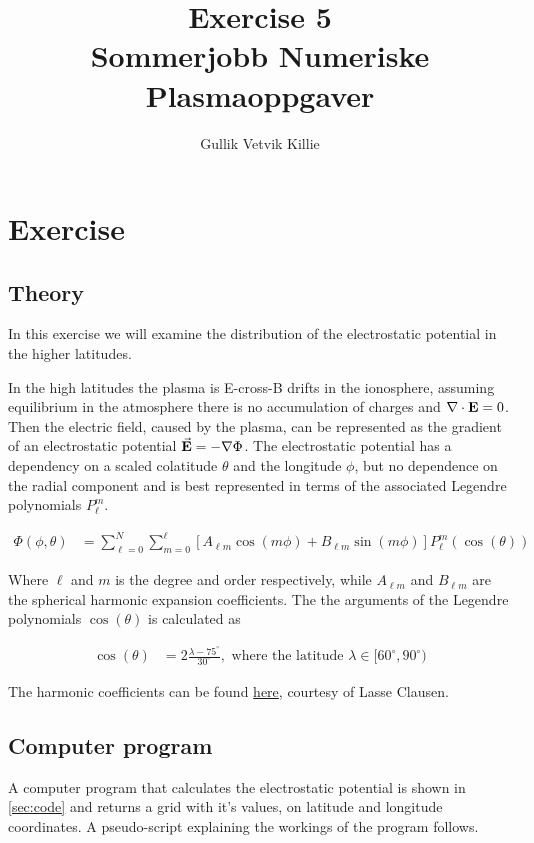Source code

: \documentclass[x11names]{article}
\title{ Exercise 5 \\ Sommerjobb Numeriske Plasmaoppgaver }
\author{Gullik Vetvik Killie
		}
\begin{document}
\maketitle

\section{Exercise}

\subsection{Theory}
  In this exercise we will examine the distribution of the electrostatic potential in the higher latitudes.

  In the high latitudes the plasma is E-cross-B drifts in the ionosphere, assuming equilibrium in the atmosphere there is no accumulation of charges and \(\nabla\cdot\vb{E} = 0\). Then the electric field, caused by the plasma, can be represented as the gradient of an electrostatic potential \(\va{E} = - \nabla\Phi\). The electrostatic potential has a dependency on a scaled colatitude \(\theta\) and the longitude \(\phi\), but no dependence on the radial component and is best represented in terms of the associated Legendre polynomials \(P^m_\ell\).

  \begin{align}
    \Phi(\phi ,\theta) &= \sum^N_{\ell = 0}\sum^\ell_{m= 0} \left[ A_{\ell m}\cos(m \phi) + B_{\ell m}\sin(m \phi) \right] P^m_\ell(\cos(\theta))   \label{eq:phi_sum}
  \end{align}

  Where \(\ell\) and \(m\) is the degree and order respectively, while \(A_{\ell m}\) and \(B_{\ell m}\) are the spherical harmonic expansion coefficients. The the arguments of the Legendre polynomials \(\cos(\theta)\) is calculated as

  \begin{align}
    \cos(\theta) &= 2\frac{\lambda - 75^\circ}{30^\circ}, \text{  where the latitude }  \lambda \in [ 60^\circ, 90^\circ )
  \end{align}

  The harmonic coefficients can be found \href{http://folk.uio.no/lbnc/fys3610/heppner_coeffs.txt}{here}, courtesy of Lasse Clausen.


  \subsection{Computer program}
      A computer program that calculates the electrostatic potential is shown in \cref{sec:code} and returns a grid with it's values, on latitude and longitude coordinates. A pseudo-script explaining the workings of the program follows.
\end{document}
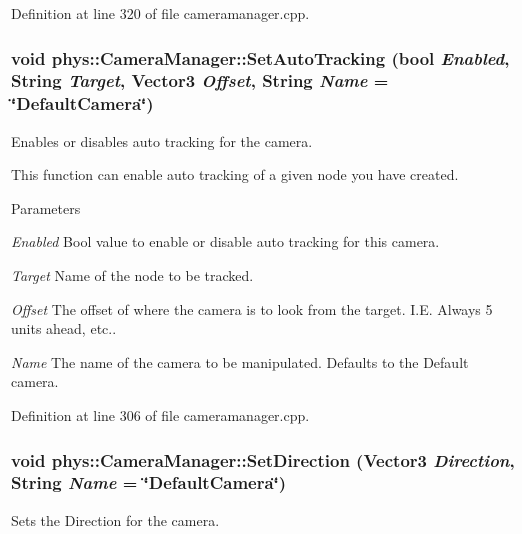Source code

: Definition at line 320 of file cameramanager.cpp.

\hypertarget{classphys_1_1CameraManager_a43d55c71817096add5dad1552239fc74}{
\subsubsection[{SetAutoTracking}]{\setlength{\rightskip}{0pt plus 5cm}void phys::CameraManager::SetAutoTracking (bool {\em Enabled}, \/  {\bf String} {\em Target}, \/  {\bf Vector3} {\em Offset}, \/  {\bf String} {\em Name} = {\ttfamily \char`\"{}DefaultCamera\char`\"{}})}}
\label{d9/d91/classphys_1_1CameraManager_a43d55c71817096add5dad1552239fc74}


Enables or disables auto tracking for the camera. 

This function can enable auto tracking of a given node you have created. 
\begin{DoxyParams}{Parameters}
\item[{\em Enabled}]Bool value to enable or disable auto tracking for this camera. \item[{\em Target}]Name of the node to be tracked. \item[{\em Offset}]The offset of where the camera is to look from the target. I.E. Always 5 units ahead, etc.. \item[{\em Name}]The name of the camera to be manipulated. Defaults to the Default camera. \end{DoxyParams}


Definition at line 306 of file cameramanager.cpp.

\hypertarget{classphys_1_1CameraManager_aaee96e189230c020d6f7b6fe439e0812}{
\subsubsection[{SetDirection}]{\setlength{\rightskip}{0pt plus 5cm}void phys::CameraManager::SetDirection ({\bf Vector3} {\em Direction}, \/  {\bf String} {\em Name} = {\ttfamily \char`\"{}DefaultCamera\char`\"{}})}}
\label{d9/d91/classphys_1_1CameraManager_aaee96e189230c020d6f7b6fe439e0812}


Sets the Direction for the camera.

Task objective –
All that is needed is the number of lines above in which the string "begin" appears.

Solution to this exercise –
4